How to easily patch the critical PHP 7 vulnerability on web servers; step-by-step tutorial

A couple of days ago, vulnerability testing specialists reported the detection of CVE-2019-11043, a dangerous remote code execution vulnerability that can affect any PHP 7 website that uses PHP-FPM. The use of this feature is very common on websites with NGINX, which makes them especially vulnerable to the exploitation of this flaw.

It is important to note that the vulnerability resides in PHP-FPM, not NGINX, so the only permanent fix is to upgrade to the updated version of the PHP implementation: PHP 7.1.33, PHP 7.2.24 or PHP 7.3.11.

If exploited, the CVE-2019-11043 vulnerability could allow hackers to force the execution of their own arbitrary code on a remote server, using just a specially designed URL and adding a few characters, in addition to the payload of the attackers.

On the other hand, reports from experts in vulnerability testing mention that this flaw is too easy to exploit, because even users with limited concepts and no hacking knowledge could take control of an exposed system, as it would only requires a common NGINX configuration, whereby NGINX uses a regular expression in fastcgi_split_path_info to split a request into two parts.

Although it is best to update your PHP version immediately, in case this is not possible, down below its shown a way to mitigate the risk of exploiting this vulnerability:

  • You can add a try_files policy to the NGINX configuration to verify that the $uri variable resolves to a file (the PHP script) and rejects the request with code 404 (Not Found), otherwise:
location ~ [^/]\.php(/|$) {
    fastcgi_split_path_info ^(.+?\.php)(/.*)$;
    fastcgi_param           PATH_INFO $fastcgi_path_info;
    try_files               $uri =404;
    #...
}

It is important to note that this mitigation only works if NGINX and PHP-FPM share the same docroot on the same host.

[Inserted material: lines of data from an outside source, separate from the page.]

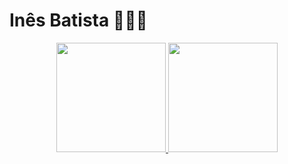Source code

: <h1>Inês Batista 👩🏻‍💻</h1>
<div align="center">
  <a href="https://github.com/InesBatista28">
  <img height="175em" src="https://github-readme-stats.vercel.app/api/top-langs?username=inesbatista28&show_icons=true&locale=en&layout=compact"/>
  <img height="175em" src="https://github-readme-stats.vercel.app/api?username=inesbatista28&show_icons=true&locale=en"/>
</div>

  • Use F5 BIG-IP ASM (Application Security Manager) to protect your application. Existing signature sets “Command Execution” and “Server-Side Code Injection” include attack signatures that will block most exploit attempts.
  • Add a ModSecurity rule to block requests that contain the suspicious character %0a or %0d:
SecRule REQUEST_URI "@rx %0(a|A|d|D)" "id:1,phase:1,t:lowercase,deny"

This mitigation method could cause false positives, so a threat actor could still find a way to exploit the vulnerability, mention experts in vulnerability testing from the International Institute of Cyber Security.